When Denver shelled out $275,000 to settle claims that a mayoral aid harassed a member of his security detail, the bill was actually a lot higher.

The city spent an additional $182,000 on legal fees paid to three private lawfirms. And that’s part of a common pattern, according to documents obtained by a group of news organizations.

Denver paid two outside law firms nearly $245,000 in legal fees by the time it finally reached a settlement with Stuart Shaprio, a former assistant city attorney who was investigated and cleared misconduct in a jail abuse case.

Shaprio won $660,000 in the settlement.

Attorney fees paid to private law firms are the often-hidden cost when a public entity settles a lawsuit. The high-profile payouts make the headlines, but what a city, county or state spent to reach that deal gets lost – even when the total spent on legal fees rivals the settlement itself.

Between 2012 and 2016 Denver paid eight outside law firms about $430,000 dollars to settle lawsuits brought by four people, according to a joint records request made by 9NEWS and KMGH, KDVR, KNUS 710 AM and The Denver Post.

That includes $65,000 to defend Denver after the city was accused of mishandling a public records request.

Denver isn’t the only major city to spend hundreds of thousands of dollars on legal fees.
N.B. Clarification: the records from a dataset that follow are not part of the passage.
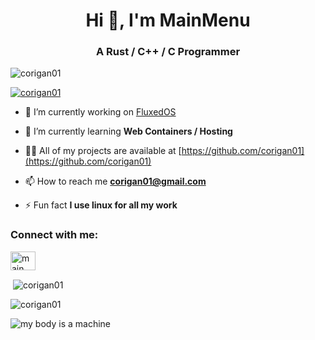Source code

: <h1 align="center">Hi 👋, I'm MainMenu</h1>
<h3 align="center">A Rust / C++ / C Programmer</h3>

<p align="left"> <img src="https://komarev.com/ghpvc/?username=corigan01&label=Profile%20views&color=0e75b6&style=flat" alt="corigan01" /> </p>

<p align="left"> <a href="https://github.com/ryo-ma/github-profile-trophy"><img src="https://github-profile-trophy.vercel.app/?username=corigan01&theme=onedark&column=-1" alt="corigan01" /></a> </p>

- 🔭 I’m currently working on [FluxedOS](https://github.com/corigan01/FluxedOS)

- 🌱 I’m currently learning **Web Containers / Hosting**

- 👨‍💻 All of my projects are available at [https://github.com/corigan01](https://github.com/corigan01)

- 📫 How to reach me **corigan01@gmail.com**

- ⚡ Fun fact **I use linux for all my work**

<h3 align="left">Connect with me:</h3>
<p align="left">
<a href="https://www.youtube.com/c/main menu" target="blank"><img align="center" src="https://cdn.jsdelivr.net/npm/simple-icons@3.0.1/icons/youtube.svg" alt="main menu" height="30" width="40" /></a>
</p>

<p>&nbsp;<img align="center" src="https://github-readme-stats.vercel.app/api?username=corigan01&show_icons=true&locale=en" alt="corigan01" /></p>

<p><img align="center" src="https://github-readme-streak-stats.herokuapp.com/?user=corigan01&" alt="corigan01" /></p>

![my body is a machine](https://github.com/corigan01/corigan01/assets/33582457/4ddbc830-69ca-4377-b968-dca47a14e086)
A 2017 review of 20 major cities by Governing revealed that cities like Austin, Phoenix and Seattle spent more on litigation than they did on payouts.

City attorney Kristin Bronson said in a statement that Denver hires a private law firm when the city needs an expert in a particular subject, to avoid legal or ethical conflict or when the office can't handle the workload.

"The CAO works to preserve the taxpayer’s dollars in every case, and decisions to employ outside counsel are not made lightly," Bronson said. "These difficult decisions are made on a case-by-case basis, as there are many factors to be considered."

It’s not just the payments to the lawyers Denver hires that get overlooked when a settlement makes headlines.

Former mayoral aide Wayne McDonald got $200,0000. Lesley Branch-Wise, the woman who accused McDonald of harassment, got $75,000.

What's often overlooked is the amount their attorneys take home.

Branch-Wise kept $47,472.40 of her settlement, and McDonald kept $100,000 from his deal.

That means the private attorneys in these two cases made $309,833.42 while the plaintiffs made less than half of that.